O sonho iluminista de construir um sistema jurídico completo e capaz de oferecer a segurança do raciocínio matemático, como se as questões que são muito problemáticas e valorativas fossem inseridas num contexto social e histórico, e pudessem encontrar fáceis soluções através da epistemologia das ciências lógicas.

Atualmente tanto a criação jurisprudencial do direito quanto com a correlata incerteza que esta possa gerar, revelam que essas ideologias que constituíram a modernidade, esgotaram-se.

Pois a sociedade contemporânea é complexa (eivada de modernidade líquida) e, não mais se permite explicar, a partir da clássica doutrina positivista, mas sim, a partir da visão da sociedade como um todo projetado pela teoria dos sistemas.

Assim, é possível partindo da teoria dos sistemas autopoiético, enxergar a adequação à complexidade por um direito que, a cada dia, se torna mais e mais dinâmico.

Estamos vivenciando a mudança paradigmática, tentando salvar e salvaguardar os valores da civilização ocidental, procurando compatibilizá-los com a nova realidade concreta.
 

A criação jurisprudencial do Direito é, pois, o resultado inesperado, embora previsível da busca da máxima certeza que se pretende alcançar através da sujeição dos juízes à vontade da lei (única e por isso, imutável).

A incerteza é que nos auxilia para a compreensão da perigosa ilusão do Iluminismo, pois se realmente tivéssemos certeza do futuro, não poderíamos ser compelidos a nada.

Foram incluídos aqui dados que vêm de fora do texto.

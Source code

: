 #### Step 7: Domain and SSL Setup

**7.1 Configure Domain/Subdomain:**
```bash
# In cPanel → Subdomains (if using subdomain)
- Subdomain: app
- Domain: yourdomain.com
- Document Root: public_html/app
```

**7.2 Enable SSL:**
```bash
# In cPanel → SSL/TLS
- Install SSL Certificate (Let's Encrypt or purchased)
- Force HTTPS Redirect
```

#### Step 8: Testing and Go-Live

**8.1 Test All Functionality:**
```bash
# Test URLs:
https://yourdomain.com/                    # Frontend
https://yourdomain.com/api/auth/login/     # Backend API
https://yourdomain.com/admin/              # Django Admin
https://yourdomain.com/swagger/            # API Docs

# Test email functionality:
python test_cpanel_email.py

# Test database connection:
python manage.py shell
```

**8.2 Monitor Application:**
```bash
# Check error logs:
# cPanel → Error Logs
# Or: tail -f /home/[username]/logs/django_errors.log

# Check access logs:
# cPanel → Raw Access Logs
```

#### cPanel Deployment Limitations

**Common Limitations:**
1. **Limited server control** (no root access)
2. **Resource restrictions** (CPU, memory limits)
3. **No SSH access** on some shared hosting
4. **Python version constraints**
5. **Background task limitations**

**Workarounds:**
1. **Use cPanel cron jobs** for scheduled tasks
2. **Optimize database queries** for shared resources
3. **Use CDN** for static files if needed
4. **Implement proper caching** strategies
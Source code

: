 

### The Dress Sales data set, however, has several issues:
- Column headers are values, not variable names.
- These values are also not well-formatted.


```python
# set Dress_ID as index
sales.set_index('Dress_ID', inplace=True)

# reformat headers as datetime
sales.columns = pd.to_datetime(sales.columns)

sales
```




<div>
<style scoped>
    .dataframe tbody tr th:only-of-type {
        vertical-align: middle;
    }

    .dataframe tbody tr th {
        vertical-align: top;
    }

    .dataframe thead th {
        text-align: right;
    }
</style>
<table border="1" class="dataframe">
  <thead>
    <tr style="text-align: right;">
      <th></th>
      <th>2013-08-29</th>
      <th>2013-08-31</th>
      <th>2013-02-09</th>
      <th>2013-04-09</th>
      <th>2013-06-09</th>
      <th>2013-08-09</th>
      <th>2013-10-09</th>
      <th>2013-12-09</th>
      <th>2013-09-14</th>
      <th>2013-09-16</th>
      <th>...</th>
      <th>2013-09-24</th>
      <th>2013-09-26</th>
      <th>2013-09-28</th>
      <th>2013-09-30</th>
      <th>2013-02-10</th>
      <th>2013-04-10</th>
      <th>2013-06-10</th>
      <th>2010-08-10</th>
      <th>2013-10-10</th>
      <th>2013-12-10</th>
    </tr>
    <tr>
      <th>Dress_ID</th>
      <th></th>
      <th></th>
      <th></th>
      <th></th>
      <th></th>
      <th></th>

Seríamos livres para nos entregar a todas as paixões e perseguimos todos os egoísmos, visto que todas as ações se enquadrariam no espectro da certeza decretada e repetível. Mas, se tudo está aberto à criatividade, não apenas à criatividade humana, mas de toda a natureza como poderemos almejar a certeza?

Historicamente a missão dos tribunais superiores no liberalismo do século XVIII era mesmo impor à cassação, ou seja, a defesa em abstrato das leis, é um dos muitos ideais do Iluminismo e a que a história sepultou, assim como deveríamos ter superado também o desejo sôfrego de uniformizar a jurisprudência, o que ainda é objetivo perseguido pelos recursos notadamente os de ordem extraordinária.

Em verdade, a uniformização da jurisprudência não é possível e nem desejável, o que fez com que Calamandrei advertisse que a intenção não era unificar a jurisprudência, mas destruí-la.

O inflamado Robespierre mencionou: “Esta palavra jurisprudência deve ser eliminada de nossa língua. Num Estado que tem Constituição, uma legislação, a jurisprudência dos tribunais outra coisa não é, senão lei: consequentemente, existe sempre identidade de jurisprudência”.

Se suprimido que fosse qualquer vestígio de volição no ato jurisdicional, de forma a torná-lo apenas meramente declaratório, o que se apoia na completude do ordenamento jurídico, e confirma o ideal perante o qual se dobra toda doutrina do princípio da separação dos poderes.

Teríamos transformado o produto do ato jurisdicional em um novo texto de lei, a confirmar que os tribunais superiores não exercem a jurisdição pois, não passam de meros apêndices do Legislativo.

Não se pode compreender a função dos supremos tribunais somente pelo plano normativo geral, o que significaria em num novo sentido axiológico que excluiria o relevo do corretor, no problema concreto ou que dele prescindiria para fixar a priori as orientações da jurisdição.

A fixação, a priori, que tenderia sempre para o modo como que de uma codificação judicial e de novo apagaria a diferença entre legislação e jurisdição.

Outra consequência da busca de segurança jurídica na suposta neutralidade da lei, que constituiu o ideário do Estado Industrial Moderno que foi deixar o Direito indefeso contra os totalitarismos.

Conforme observou Alessandro Passarin D’Entreves[10], foram os países onde a jurisprudência formal insistiu no apego literal à lei que se desenvolveu com maior esmero os regimes totalitários cunhados numa retilínea e indeclinável legalidade.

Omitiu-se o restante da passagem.